Items from a dataset:
##############################

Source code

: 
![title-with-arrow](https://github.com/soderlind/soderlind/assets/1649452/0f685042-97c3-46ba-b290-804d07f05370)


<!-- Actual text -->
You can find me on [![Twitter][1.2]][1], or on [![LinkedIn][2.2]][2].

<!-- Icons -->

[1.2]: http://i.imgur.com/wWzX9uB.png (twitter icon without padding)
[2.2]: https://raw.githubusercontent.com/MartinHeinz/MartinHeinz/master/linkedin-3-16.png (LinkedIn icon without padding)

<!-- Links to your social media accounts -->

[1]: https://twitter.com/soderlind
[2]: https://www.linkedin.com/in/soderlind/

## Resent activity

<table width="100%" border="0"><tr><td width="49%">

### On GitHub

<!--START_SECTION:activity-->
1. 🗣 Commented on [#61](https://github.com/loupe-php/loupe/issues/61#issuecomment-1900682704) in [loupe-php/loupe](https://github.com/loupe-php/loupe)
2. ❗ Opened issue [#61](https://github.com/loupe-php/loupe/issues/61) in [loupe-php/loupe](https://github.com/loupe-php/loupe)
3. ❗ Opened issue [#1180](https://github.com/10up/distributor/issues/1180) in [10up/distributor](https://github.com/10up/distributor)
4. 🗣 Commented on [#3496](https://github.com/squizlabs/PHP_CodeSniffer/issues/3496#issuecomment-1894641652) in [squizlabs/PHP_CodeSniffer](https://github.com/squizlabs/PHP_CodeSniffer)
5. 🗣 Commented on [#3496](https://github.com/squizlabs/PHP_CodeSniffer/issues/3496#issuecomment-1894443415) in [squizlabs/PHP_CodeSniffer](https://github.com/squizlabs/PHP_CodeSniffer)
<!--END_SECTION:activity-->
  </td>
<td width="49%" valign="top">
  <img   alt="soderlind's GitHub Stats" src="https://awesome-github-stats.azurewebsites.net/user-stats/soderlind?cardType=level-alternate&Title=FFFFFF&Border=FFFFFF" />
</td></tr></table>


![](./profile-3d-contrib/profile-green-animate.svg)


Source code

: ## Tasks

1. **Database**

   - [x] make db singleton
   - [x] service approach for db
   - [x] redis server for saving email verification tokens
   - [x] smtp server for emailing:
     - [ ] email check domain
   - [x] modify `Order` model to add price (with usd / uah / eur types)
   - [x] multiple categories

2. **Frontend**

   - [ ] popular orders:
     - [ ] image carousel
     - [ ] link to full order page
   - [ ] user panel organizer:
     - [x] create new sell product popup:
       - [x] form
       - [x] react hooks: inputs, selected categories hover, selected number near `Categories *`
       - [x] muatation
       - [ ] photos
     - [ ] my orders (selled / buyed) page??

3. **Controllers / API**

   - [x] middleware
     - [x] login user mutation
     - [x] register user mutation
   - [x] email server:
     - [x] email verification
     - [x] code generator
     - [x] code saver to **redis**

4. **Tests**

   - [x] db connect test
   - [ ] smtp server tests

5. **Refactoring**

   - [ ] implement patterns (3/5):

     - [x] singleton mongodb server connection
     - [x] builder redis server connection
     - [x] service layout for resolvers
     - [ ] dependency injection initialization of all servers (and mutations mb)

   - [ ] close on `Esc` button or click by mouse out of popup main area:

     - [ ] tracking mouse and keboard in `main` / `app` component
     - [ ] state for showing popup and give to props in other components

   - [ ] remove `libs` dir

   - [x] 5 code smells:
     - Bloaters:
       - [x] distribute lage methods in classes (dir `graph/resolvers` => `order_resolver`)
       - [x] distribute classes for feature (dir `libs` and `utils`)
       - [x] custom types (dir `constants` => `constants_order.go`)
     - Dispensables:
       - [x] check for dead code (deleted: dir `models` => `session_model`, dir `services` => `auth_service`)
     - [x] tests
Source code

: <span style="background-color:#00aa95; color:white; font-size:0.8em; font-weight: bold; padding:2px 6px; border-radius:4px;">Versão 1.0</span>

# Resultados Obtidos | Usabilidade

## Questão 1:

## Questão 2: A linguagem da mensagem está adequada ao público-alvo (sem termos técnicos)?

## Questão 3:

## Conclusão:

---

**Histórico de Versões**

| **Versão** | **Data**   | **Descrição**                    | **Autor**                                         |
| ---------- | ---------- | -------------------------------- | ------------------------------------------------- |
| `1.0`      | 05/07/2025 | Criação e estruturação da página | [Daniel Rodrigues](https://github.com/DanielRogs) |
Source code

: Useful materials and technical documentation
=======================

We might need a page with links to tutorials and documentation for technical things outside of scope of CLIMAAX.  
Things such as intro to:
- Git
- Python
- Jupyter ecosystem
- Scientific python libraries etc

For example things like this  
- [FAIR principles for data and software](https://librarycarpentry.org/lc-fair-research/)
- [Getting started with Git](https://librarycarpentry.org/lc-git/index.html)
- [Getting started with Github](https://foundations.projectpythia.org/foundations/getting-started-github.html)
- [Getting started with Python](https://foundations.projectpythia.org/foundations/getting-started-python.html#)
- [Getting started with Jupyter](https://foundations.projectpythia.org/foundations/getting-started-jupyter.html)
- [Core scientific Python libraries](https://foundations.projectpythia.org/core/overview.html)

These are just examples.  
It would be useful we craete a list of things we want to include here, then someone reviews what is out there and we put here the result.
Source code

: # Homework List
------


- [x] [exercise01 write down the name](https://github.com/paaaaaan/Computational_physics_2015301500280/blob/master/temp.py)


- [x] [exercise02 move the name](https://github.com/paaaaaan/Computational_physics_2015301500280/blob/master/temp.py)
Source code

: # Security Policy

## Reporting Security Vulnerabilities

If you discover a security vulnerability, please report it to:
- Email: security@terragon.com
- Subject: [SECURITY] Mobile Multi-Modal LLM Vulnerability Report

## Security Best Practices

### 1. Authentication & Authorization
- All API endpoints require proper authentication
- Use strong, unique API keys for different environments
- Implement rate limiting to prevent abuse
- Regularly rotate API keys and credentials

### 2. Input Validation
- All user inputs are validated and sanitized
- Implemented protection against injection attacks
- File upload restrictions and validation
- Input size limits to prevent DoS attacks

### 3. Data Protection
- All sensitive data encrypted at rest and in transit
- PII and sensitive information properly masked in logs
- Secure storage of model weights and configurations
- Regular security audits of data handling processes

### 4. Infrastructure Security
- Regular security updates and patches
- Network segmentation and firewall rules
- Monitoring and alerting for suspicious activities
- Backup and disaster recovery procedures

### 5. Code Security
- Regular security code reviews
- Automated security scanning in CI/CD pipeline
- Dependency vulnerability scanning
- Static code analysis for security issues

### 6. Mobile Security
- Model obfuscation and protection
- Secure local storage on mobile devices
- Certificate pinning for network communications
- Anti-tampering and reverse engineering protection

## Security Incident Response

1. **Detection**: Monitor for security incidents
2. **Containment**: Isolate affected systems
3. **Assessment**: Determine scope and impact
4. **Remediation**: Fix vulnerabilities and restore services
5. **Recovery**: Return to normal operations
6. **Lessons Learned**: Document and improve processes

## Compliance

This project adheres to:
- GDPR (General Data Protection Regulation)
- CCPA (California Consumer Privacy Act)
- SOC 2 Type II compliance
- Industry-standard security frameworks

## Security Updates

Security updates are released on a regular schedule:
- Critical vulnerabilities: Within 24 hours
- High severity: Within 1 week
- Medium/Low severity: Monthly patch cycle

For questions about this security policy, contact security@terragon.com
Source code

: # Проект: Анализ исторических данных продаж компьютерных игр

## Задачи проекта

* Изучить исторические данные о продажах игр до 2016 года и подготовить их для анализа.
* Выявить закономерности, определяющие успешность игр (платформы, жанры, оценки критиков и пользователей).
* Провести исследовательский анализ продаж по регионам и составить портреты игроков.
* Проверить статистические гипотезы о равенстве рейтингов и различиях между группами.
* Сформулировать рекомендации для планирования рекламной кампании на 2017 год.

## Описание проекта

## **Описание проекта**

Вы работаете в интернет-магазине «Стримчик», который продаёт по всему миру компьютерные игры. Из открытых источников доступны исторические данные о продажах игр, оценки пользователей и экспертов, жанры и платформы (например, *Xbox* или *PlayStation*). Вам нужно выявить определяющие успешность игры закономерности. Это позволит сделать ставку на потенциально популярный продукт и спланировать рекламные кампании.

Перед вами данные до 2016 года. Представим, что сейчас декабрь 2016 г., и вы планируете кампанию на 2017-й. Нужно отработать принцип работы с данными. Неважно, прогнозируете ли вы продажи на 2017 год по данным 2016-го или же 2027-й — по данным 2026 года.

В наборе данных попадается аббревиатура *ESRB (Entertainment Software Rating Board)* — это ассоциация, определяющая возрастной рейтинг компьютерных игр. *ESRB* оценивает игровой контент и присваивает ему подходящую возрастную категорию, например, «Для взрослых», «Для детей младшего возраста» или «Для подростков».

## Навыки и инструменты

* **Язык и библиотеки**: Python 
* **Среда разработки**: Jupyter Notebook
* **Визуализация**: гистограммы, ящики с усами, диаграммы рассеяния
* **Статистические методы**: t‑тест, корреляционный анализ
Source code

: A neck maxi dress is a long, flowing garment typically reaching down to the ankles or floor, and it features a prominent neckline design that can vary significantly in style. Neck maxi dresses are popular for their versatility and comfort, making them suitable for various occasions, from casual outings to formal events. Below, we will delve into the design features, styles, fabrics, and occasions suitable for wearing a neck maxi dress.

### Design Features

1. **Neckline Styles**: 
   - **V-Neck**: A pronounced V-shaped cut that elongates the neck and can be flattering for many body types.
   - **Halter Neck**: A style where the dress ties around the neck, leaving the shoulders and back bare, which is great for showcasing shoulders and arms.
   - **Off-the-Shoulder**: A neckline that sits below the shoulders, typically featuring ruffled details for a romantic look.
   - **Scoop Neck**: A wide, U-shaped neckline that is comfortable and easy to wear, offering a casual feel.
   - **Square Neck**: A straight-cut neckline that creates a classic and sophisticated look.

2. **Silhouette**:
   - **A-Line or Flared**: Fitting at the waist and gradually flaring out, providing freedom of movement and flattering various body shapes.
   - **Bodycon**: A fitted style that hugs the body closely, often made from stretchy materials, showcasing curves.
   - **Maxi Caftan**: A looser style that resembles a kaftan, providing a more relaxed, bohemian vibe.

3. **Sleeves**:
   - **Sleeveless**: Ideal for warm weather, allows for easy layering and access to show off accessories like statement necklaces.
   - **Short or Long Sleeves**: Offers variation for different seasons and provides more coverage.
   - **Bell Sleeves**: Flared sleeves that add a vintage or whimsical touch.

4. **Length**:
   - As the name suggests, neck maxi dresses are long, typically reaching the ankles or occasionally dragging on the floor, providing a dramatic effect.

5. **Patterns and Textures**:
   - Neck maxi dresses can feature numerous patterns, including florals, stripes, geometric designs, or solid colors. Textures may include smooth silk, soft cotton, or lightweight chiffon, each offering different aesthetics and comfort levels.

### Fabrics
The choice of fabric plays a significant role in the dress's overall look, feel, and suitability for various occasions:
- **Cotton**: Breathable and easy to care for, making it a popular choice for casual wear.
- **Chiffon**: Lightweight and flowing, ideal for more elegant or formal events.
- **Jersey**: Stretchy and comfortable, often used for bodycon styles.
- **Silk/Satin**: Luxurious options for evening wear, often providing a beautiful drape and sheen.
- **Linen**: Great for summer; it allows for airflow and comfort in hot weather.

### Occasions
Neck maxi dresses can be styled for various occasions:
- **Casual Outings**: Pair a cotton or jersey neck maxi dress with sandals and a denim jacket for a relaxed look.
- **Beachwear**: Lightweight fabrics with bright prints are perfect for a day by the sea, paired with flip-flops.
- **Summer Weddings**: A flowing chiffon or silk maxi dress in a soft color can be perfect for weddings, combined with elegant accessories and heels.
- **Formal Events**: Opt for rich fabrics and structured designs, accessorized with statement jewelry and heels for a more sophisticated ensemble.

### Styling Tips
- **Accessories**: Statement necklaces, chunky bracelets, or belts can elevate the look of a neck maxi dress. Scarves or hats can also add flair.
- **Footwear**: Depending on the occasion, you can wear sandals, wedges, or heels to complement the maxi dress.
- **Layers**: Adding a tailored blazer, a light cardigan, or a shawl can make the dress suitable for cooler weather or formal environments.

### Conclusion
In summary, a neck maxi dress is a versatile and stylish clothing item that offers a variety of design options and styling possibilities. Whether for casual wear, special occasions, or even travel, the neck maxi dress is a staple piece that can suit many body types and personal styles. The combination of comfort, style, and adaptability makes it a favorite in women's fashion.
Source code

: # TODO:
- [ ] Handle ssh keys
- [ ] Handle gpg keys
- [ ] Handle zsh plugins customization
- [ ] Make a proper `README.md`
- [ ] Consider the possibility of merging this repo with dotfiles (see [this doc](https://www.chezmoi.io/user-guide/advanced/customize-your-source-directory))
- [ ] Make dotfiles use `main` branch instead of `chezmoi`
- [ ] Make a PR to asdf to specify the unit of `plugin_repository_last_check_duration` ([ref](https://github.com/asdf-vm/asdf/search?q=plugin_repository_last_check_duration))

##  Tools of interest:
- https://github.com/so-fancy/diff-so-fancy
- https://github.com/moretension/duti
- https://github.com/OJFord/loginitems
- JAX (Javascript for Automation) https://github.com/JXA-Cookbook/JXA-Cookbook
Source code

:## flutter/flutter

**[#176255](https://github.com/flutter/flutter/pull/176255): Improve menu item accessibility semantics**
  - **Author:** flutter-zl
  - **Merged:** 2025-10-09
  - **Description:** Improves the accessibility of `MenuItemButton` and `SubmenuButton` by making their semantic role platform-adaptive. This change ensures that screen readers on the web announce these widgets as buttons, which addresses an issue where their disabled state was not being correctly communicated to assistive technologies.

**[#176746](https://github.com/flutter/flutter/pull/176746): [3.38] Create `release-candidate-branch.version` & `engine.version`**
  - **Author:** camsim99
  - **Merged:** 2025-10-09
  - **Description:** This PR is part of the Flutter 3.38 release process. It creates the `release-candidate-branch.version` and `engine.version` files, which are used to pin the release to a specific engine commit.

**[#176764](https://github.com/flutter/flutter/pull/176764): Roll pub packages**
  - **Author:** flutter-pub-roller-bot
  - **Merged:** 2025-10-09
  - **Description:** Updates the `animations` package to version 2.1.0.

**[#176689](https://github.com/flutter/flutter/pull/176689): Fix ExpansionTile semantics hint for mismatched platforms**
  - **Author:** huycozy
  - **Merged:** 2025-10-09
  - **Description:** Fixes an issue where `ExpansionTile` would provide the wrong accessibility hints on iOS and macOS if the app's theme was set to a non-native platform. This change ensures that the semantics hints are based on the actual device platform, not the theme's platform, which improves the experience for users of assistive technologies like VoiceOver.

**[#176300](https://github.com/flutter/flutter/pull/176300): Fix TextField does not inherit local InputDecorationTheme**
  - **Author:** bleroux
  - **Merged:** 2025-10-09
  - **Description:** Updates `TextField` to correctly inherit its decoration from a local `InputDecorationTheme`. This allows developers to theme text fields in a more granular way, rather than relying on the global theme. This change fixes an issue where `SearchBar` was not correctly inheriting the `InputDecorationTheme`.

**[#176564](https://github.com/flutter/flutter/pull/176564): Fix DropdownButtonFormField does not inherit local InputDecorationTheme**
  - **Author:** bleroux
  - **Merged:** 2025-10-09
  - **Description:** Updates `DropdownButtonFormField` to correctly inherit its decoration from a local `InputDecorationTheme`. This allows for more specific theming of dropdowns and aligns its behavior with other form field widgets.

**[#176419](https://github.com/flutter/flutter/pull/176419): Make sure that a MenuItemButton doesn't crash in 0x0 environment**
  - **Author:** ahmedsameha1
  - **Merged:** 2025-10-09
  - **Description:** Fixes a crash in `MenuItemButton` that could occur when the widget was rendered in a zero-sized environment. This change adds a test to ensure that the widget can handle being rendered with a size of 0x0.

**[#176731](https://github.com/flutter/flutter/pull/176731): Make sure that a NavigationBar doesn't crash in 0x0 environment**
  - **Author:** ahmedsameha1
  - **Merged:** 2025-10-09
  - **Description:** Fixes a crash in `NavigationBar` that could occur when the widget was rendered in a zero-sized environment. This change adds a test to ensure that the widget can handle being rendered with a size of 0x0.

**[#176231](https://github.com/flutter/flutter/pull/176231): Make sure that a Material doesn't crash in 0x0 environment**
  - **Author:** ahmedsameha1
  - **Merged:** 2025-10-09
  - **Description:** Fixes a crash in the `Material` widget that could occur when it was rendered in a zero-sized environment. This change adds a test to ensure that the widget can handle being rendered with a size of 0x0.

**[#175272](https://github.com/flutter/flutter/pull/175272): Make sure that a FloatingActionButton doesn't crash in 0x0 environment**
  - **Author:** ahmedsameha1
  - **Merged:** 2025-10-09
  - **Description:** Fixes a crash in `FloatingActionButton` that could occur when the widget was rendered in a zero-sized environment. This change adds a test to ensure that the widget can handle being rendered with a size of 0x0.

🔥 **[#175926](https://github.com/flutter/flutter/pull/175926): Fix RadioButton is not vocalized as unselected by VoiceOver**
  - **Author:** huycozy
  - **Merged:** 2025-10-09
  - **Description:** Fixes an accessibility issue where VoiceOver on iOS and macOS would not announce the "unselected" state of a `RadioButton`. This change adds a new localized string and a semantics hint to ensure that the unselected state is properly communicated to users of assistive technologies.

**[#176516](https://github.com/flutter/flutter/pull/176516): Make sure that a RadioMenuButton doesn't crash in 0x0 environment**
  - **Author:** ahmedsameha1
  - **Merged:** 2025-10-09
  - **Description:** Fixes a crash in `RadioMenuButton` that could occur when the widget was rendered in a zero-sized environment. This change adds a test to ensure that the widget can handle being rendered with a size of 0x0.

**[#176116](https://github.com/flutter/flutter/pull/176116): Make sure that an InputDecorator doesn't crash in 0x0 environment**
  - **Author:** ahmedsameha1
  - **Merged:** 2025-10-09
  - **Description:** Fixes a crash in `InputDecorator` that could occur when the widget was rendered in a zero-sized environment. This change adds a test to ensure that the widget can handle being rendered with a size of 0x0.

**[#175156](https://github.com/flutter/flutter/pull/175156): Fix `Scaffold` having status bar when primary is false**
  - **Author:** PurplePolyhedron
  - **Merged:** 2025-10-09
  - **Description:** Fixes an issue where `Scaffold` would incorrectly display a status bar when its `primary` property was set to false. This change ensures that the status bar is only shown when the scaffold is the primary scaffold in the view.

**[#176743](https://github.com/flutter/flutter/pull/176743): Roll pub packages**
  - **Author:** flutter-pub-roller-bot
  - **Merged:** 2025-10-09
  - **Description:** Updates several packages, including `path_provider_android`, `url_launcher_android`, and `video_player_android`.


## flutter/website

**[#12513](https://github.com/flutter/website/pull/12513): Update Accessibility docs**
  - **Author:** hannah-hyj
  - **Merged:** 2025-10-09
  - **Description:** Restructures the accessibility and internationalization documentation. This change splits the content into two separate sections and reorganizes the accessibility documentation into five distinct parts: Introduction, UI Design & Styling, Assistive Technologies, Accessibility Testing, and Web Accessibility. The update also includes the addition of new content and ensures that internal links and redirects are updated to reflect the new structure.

##############################

__WHAT THE EXERCISE ASKS__. The first line of the records begins the span, and the line containing "<!-- Icons -->" ends it. Reproduce that span exactly, both ends included.

__TASK OUTPUT__.
Source code

: 
![title-with-arrow](https://github.com/soderlind/soderlind/assets/1649452/0f685042-97c3-46ba-b290-804d07f05370)


<!-- Actual text -->
You can find me on [![Twitter][1.2]][1], or on [![LinkedIn][2.2]][2].

<!-- Icons -->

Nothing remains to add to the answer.